Exercise prompt: Pull every line that includes the word "Delta" from the data.

Provided material:
☆ ☆ ☆ ☆ ☆ ☆ ☆

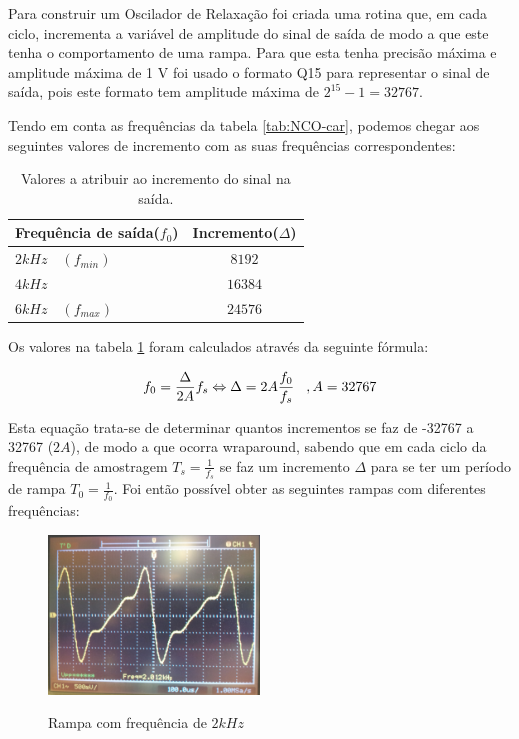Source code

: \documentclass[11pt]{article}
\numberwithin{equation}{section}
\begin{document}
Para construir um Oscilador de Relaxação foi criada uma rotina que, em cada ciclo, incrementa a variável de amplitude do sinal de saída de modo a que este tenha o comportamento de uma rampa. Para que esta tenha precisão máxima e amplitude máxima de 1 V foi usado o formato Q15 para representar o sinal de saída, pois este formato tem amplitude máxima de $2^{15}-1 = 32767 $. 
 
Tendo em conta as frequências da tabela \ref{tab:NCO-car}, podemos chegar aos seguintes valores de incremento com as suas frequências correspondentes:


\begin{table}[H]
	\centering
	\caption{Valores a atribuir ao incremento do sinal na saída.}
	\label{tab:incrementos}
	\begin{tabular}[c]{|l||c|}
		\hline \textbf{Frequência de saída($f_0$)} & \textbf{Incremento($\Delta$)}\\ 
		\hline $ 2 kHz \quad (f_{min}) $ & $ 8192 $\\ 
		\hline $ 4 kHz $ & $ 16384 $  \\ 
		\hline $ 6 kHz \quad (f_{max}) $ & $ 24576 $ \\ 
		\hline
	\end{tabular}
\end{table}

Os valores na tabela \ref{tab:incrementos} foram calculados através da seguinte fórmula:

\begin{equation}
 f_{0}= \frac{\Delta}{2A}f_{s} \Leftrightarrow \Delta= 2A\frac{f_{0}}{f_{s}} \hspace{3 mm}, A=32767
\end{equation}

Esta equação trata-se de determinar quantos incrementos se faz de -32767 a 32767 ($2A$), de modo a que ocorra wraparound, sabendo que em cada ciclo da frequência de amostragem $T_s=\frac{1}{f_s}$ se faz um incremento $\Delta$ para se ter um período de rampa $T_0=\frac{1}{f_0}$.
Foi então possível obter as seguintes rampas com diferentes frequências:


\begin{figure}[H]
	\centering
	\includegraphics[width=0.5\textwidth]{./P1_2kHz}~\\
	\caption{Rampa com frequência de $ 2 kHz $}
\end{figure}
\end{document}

☆ ☆ ☆ ☆ ☆ ☆ ☆

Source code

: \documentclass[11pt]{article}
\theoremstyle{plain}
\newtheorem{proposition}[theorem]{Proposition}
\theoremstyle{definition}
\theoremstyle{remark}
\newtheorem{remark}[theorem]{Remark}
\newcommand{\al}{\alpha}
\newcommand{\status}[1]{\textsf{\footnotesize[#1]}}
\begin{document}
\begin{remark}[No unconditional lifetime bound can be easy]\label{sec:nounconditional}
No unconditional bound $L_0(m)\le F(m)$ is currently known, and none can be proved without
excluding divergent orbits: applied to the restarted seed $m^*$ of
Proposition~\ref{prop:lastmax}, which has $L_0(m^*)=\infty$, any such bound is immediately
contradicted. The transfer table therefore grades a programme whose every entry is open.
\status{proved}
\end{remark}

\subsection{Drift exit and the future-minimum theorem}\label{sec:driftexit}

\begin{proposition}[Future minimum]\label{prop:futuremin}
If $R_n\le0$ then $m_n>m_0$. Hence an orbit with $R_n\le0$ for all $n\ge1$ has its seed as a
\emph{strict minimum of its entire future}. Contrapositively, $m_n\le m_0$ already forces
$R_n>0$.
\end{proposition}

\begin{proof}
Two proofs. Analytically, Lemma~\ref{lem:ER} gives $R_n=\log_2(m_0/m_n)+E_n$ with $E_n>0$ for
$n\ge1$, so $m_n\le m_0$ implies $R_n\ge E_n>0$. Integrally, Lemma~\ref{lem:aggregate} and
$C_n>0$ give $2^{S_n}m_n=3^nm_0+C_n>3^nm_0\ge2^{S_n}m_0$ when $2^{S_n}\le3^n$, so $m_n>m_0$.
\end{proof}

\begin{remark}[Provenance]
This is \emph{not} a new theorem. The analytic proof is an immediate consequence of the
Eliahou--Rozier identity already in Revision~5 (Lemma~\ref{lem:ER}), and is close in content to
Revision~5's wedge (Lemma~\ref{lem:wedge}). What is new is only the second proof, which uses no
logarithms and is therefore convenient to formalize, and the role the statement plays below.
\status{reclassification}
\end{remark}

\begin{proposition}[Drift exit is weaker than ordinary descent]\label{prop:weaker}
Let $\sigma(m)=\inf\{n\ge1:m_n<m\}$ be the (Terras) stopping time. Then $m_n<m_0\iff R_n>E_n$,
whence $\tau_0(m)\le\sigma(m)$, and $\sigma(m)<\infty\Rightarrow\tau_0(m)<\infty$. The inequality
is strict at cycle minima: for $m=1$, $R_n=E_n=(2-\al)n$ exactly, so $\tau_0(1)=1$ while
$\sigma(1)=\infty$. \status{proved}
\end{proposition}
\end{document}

☆ ☆ ☆ ☆ ☆ ☆ ☆

Task result:
		\hline \textbf{Frequência de saída($f_0$)} & \textbf{Incremento($\Delta$)}\\ 
 f_{0}= \frac{\Delta}{2A}f_{s} \Leftrightarrow \Delta= 2A\frac{f_{0}}{f_{s}} \hspace{3 mm}, A=32767
Esta equação trata-se de determinar quantos incrementos se faz de -32767 a 32767 ($2A$), de modo a que ocorra wraparound, sabendo que em cada ciclo da frequência de amostragem $T_s=\frac{1}{f_s}$ se faz um incremento $\Delta$ para se ter um período de rampa $T_0=\frac{1}{f_0}$.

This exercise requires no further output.